Na noite desta quarta-feira, 26, o juiz eleitoral Geraldo Anastácio Brandeburski Júnior aceitou o pedido do Ministério Público Eleitoral (MPE) de quebrar o sigilo bancário da candidata à Prefeitura de Canoas, Beth Colombo (PRB), de seu ex-tesoureiro, Guilherme Ortiz, e mais sete empresas. O dono do cheque no valor de R$ 50 mil encontrado no comitê, Eltamar Salvadori, também é um dos que terá suas contas revisadas.
O Banco Central do Brasil, por determinação do magistrado, tem um período “máximo e improrrogável de 30 dias” para apresentar todas as movimentações das contas das pessoas físicas, mas também das empresas: W. K. Borges Cia.
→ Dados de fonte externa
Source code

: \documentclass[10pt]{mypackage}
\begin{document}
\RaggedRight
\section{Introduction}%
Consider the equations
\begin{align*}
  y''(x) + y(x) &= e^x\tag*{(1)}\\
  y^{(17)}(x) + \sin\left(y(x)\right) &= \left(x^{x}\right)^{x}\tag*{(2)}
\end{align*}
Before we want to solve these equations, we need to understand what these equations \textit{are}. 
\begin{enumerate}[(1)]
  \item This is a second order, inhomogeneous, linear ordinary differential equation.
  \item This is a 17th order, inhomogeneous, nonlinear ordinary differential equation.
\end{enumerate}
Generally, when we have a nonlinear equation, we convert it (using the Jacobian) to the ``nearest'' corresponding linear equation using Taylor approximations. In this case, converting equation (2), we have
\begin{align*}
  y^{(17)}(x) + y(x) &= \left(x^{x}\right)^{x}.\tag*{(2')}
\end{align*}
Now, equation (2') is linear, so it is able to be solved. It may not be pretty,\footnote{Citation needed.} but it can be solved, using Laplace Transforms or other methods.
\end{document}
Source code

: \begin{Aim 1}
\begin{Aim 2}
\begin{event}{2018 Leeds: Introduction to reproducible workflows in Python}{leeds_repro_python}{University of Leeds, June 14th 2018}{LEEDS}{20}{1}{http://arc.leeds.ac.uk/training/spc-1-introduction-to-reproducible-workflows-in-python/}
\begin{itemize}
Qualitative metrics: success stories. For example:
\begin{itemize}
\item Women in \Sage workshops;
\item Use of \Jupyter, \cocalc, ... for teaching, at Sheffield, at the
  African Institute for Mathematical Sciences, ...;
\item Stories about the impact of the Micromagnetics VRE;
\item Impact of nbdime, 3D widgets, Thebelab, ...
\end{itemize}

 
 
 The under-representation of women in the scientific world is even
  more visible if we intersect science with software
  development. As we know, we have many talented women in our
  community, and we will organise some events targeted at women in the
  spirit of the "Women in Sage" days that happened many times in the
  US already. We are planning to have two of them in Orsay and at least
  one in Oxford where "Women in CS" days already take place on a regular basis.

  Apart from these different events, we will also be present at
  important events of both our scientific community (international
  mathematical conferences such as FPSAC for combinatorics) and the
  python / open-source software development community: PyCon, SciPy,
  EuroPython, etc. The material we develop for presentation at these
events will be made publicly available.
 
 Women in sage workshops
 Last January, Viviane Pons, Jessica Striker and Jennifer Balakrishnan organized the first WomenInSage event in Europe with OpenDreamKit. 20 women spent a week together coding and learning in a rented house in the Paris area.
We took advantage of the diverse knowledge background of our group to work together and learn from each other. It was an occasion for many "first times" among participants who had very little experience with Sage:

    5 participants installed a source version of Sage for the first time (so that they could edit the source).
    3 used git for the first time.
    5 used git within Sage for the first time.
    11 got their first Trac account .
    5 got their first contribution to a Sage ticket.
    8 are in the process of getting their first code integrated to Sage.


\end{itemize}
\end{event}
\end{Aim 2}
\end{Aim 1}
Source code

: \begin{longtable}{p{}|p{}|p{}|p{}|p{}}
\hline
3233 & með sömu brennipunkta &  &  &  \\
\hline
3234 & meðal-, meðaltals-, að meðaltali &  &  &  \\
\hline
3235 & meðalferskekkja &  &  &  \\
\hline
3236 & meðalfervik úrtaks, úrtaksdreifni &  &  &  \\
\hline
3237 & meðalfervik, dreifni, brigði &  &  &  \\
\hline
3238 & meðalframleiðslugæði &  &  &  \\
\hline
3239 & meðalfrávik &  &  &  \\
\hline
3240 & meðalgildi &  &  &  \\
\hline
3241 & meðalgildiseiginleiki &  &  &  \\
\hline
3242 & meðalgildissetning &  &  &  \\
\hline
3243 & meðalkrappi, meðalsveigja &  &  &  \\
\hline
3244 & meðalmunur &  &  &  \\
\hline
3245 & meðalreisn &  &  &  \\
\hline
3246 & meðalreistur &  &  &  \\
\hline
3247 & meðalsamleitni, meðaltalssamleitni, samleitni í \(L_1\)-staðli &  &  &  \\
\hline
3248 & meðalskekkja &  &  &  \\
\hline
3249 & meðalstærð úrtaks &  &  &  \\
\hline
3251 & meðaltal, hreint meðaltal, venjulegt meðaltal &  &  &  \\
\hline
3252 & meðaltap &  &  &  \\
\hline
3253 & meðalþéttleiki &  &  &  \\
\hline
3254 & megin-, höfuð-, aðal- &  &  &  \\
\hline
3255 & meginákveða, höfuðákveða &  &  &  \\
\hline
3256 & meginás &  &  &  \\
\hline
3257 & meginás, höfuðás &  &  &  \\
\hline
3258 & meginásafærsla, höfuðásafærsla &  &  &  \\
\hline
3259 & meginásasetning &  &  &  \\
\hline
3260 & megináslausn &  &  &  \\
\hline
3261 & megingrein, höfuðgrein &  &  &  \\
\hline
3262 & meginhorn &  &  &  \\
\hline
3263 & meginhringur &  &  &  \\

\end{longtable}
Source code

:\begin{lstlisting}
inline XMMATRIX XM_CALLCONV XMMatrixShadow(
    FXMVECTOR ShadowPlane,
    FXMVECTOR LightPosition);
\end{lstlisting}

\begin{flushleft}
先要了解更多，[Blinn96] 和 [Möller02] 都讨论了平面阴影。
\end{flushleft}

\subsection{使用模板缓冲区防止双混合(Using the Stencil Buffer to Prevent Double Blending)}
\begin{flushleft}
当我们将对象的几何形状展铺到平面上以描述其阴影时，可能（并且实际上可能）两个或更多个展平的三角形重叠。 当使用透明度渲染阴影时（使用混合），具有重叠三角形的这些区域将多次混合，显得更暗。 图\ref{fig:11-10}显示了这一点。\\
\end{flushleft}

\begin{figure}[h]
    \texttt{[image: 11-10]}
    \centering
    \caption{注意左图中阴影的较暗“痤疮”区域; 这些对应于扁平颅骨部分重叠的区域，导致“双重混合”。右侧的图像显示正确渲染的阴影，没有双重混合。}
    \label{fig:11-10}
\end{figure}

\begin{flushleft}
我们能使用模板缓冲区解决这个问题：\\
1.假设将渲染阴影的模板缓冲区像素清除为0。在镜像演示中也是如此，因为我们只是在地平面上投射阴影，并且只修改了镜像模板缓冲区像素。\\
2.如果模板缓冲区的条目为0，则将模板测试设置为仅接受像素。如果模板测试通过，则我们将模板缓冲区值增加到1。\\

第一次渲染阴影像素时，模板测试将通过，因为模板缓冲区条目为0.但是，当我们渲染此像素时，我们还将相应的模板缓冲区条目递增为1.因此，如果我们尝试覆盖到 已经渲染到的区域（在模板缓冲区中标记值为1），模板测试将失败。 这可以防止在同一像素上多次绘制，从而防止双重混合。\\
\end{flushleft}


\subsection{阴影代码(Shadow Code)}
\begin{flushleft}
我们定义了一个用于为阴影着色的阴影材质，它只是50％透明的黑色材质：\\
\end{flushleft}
Ltda.; Mecanicapina Limpeza Urbana Ltda.; Engeterra Terraplanagem e Transporte; Mak Máquinas Ltda.; Retromac Máquinas e Equipamentos Ltda.; Gráfica e Editora Relâmpago Ltda.; e Salvadori Incorporações e Participações Ltda. “O afastamento do sigilo bancário deve observar e se limitar ao período compreendido entre 1º de agosto de 2016 e 31 de outubro de 2016”, diz o despacho.
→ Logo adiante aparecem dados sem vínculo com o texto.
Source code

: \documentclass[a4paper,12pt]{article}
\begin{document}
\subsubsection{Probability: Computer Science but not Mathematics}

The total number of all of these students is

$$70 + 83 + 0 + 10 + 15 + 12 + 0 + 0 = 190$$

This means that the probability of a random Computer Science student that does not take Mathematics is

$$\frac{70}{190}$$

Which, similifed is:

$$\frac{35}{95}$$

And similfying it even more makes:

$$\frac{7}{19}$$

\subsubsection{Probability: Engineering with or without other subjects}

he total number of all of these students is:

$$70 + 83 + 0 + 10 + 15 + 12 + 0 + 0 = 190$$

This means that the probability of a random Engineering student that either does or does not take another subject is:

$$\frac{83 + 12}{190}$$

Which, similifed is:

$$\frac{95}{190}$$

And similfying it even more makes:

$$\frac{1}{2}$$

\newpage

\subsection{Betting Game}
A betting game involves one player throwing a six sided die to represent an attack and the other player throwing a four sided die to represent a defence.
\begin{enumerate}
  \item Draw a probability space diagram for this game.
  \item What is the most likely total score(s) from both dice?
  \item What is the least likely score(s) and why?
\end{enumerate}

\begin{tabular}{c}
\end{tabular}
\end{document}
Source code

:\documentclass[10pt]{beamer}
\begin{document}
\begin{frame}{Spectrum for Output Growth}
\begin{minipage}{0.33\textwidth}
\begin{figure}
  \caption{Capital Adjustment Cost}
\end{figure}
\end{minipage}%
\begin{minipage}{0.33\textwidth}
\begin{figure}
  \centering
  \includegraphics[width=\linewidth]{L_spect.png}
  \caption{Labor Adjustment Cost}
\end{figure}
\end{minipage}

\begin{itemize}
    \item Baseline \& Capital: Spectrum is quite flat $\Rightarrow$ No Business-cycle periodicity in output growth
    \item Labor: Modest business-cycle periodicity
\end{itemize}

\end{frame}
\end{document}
Em sua decisão, Brandeburski atenta para um esquema de maior magnitude. “De tudo apurado até aqui, ao que parece, estamos diante de um grande esquema de captação ilícita de recursos, com utilização em peso da máquina administrativa municipal, envolvendo o atual Prefeito do Município de Canoas, Jairo Jorge (coordenador‐geral da campanha), a candidata Beth Colombo, o então tesoureiro da campanha e ex‐secretário municipal de desenvolvimento e habitação, Guilherme Ortiz de Souza, o candidato a Vice‐Prefeito, Mário Cardoso, em conluio com diversas empresas prestadoras de serviços à municipalidade (declinadas na petição inicial), tudo com intuito de eleger os candidatos Beth Colombo e Mário Cardoso indicados pela Coligação do Bloco do Orgulho Municipal para as eleições majoritárias”.